I used to play a drinking game. I don’t know if I can call it a drinking game since it wasn’t alcohol I drank, but it went something like this: Every time someone wonders why they couldn’t just fly somewhere far away, I take a sip. Every time a shiver runs down someone’s spine, I take a sip. Every time there is a witty but irrelevant epigraph at the start, I take a sip. Connections are fun. Being able to recognize the rhythms,certain structures of a particular story more so.
I’ve read of children who pretend to have twins or body doubles or clones. I don’t know if they actually do, since I’ve never encountered any professing to do so. I never did. I’ve known two sets of twins and one set of triplets in my life. I’ve met them all in school. Of the triplets, two of them attend my school and they are so nice I want to kiss them. They’re different from each other, they claim. But both never fail to ask me how I am doing whenever they see me. Both feel some sorta untoward need to “help” me with my school work, listen to my ramblings on love, loneliness and connections as if what I’m saying has some profound meaning and they can’t possibly miss out on that. In Murakami’s Pinball, 1973 the narrator seems really perplexed with the set of twins who one day just starts living with him. He could not distinguish them apart. They were “alike in every respect” from expressions to hair styles to the things they ate or the times they slept. They even had their periods at the same time. When the girls found out he couldn’t tell them apart, they were furious. “We’re total opposites!” they shout, which shuts him up so he shrugs.
I feel as if twins have this “fear” of being seen as a copy. Each claims to be the original document, accusing the other of being carbon. When their likes and dislikes and behavior end up being similar, they find themselves shocked and want to deliberately steer away from committing those “acts”. With me, someone who does not have a twin, it’s something else. I never suspected I had a secret twin, but I always dreamt of what it’d be like to have one. Because I for one had enough of being myself and wanted to be the forgotten among the two, I wanted to be the smart one of the two, the “planner” while my other version would be the “doer”. And I’d be a hotshot writer of autofiction and he’d illustrate my book covers with postmodern designs.
Remember you once linked me a Lithub article Murakami wrote on how he started writing? There was this line, I don’t remember much about it, where he said he didn’t worry about having beautiful phrases or try having a “pull” as some sentences have for effects. He didn’t need those. Unnecessarily chopping down sentences do not create depth. Hemingway’s stilted way of writing, a cheap imitation of Stephen Crane, is annoying. Naturalistic styles of narratives are more interesting.

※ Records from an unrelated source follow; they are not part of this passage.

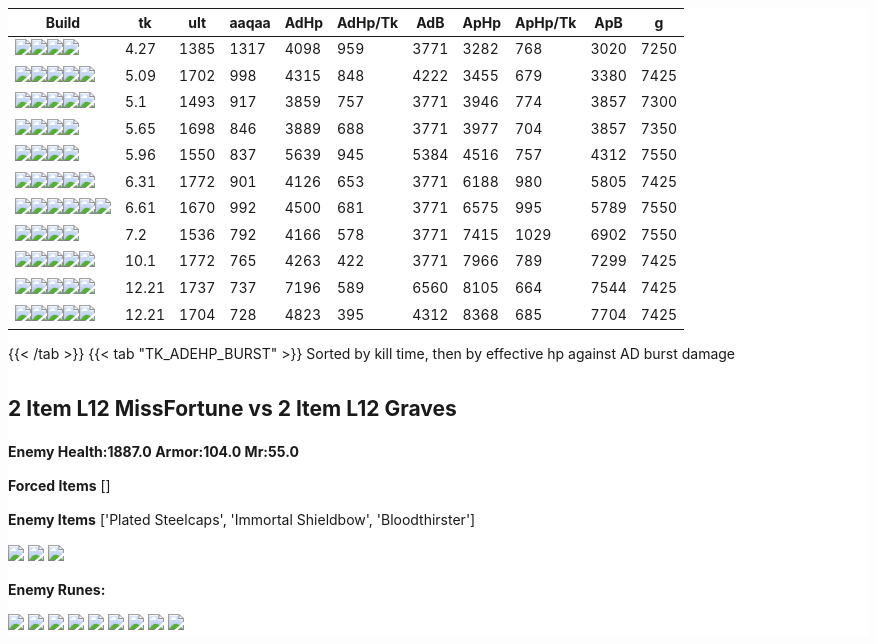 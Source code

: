 



 Build |tk|ult|aaqaa|AdHp|AdHp/Tk|AdB|ApHp|ApHp/Tk|ApB|g
-|-|-|-|-|-|-|-|-|-|-
![](/item/3153.png)![](/item/3124.png)![](/item/1001.png)![](/item/1055.png)|4.27|1385|1317|4098|959|3771|3282|768|3020|7250
![](/item/6672.png)![](/item/6609.png)![](/item/1001.png)![](/item/1055.png)![](/item/1037.png)|5.09|1702|998|4315|848|4222|3455|679|3380|7425
![](/item/6672.png)![](/item/3091.png)![](/item/1001.png)![](/item/1055.png)![](/item/1036.png)|5.1|1493|917|3859|757|3771|3946|774|3857|7300
![](/item/3091.png)![](/item/6675.png)![](/item/1001.png)![](/item/1055.png)|5.65|1698|846|3889|688|3771|3977|704|3857|7350
![](/item/6672.png)![](/item/6673.png)![](/item/1055.png)![](/item/3006.png)|5.96|1550|837|5639|945|5384|4516|757|4312|7550
![](/item/6672.png)![](/item/3156.png)![](/item/1001.png)![](/item/1055.png)![](/item/1037.png)|6.31|1772|901|4126|653|3771|6188|980|5805|7425
![](/item/3153.png)![](/item/3156.png)![](/item/1001.png)![](/item/1055.png)![](/item/1036.png)![](/item/1036.png)|6.61|1670|992|4500|681|3771|6575|995|5789|7550
![](/item/3091.png)![](/item/3156.png)![](/item/1055.png)![](/item/3006.png)|7.2|1536|792|4166|578|3771|7415|1029|6902|7550
![](/item/3156.png)![](/item/3139.png)![](/item/1001.png)![](/item/1055.png)![](/item/1037.png)|10.1|1772|765|4263|422|3771|7966|789|7299|7425
![](/item/3156.png)![](/item/3026.png)![](/item/1001.png)![](/item/1055.png)![](/item/1037.png)|12.21|1737|737|7196|589|6560|8105|664|7544|7425
![](/item/3156.png)![](/item/6035.png)![](/item/1001.png)![](/item/1055.png)![](/item/1037.png)|12.21|1704|728|4823|395|4312|8368|685|7704|7425
{{< /tab >}}
{{< tab "TK_ADEHP_BURST" >}}
Sorted by kill time, then by effective hp against AD burst damage
## 2 Item L12 MissFortune vs 2 Item L12 Graves

**Enemy Health:1887.0 Armor:104.0 Mr:55.0**


**Forced Items** []








**Enemy Items** ['Plated Steelcaps', 'Immortal Shieldbow', 'Bloodthirster']





![](/item/3047.png)
![](/item/6673.png)
![](/item/3072.png)



**Enemy Runes:**





![](/Styles/Precision/FleetFootwork/FleetFootwork.png)
![](/Styles/Precision/Overheal.png)
![](/Styles/Precision/LegendAlacrity/LegendAlacrity.png)
![](/Styles/Precision/CoupDeGrace/CoupDeGrace.png)
![](/Styles/Domination/EyeballCollection/EyeballCollection.png)
![](/Styles/Domination/TreasureHunter/TreasureHunter.png)
![](/StatMods/StatModsAttackSpeedIcon.png)
![](/StatMods/StatModsAdaptiveForceIcon.png)
![](/StatMods/StatModsHealthScalingIcon.png)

Twins in stories are so fun to read, I don’t even know what I expect of them, but I love reading about them. I do not like reading twin stories where the kids are hilariously opposites of each other. Something TV has done already on too many occasions to maybe illustrate some stupid adage only they’d get. There’s nothing wrong with being alike.
The triplets told me this story during recess once. When they were kids, some aunt came by the house and taught them this game where they’d pretend to be each otherfor long stretches of time. One time they were doing that their mother called them for dinner and they forgot to formally end the game as they had done on previous occasions and happily sat down at the table. They laugh now at this. “So there’s a possibility, however slim, you three have led one of the other’s lives,” I say. They shrug. (Funnily enough, something similar happens in Marquez’s “One Hundred Years of Solitude”. Connections, lol.)
I like this chapter a lot, it’s neat, the narrative’s leaner yet has “juice”, the whole plane scene was lovely, the santaclaus bit was nice—I don’t think I had anything interesting to say about this chp. I had to bullshit my way through the whole review so that I could get full points. Sorry about that.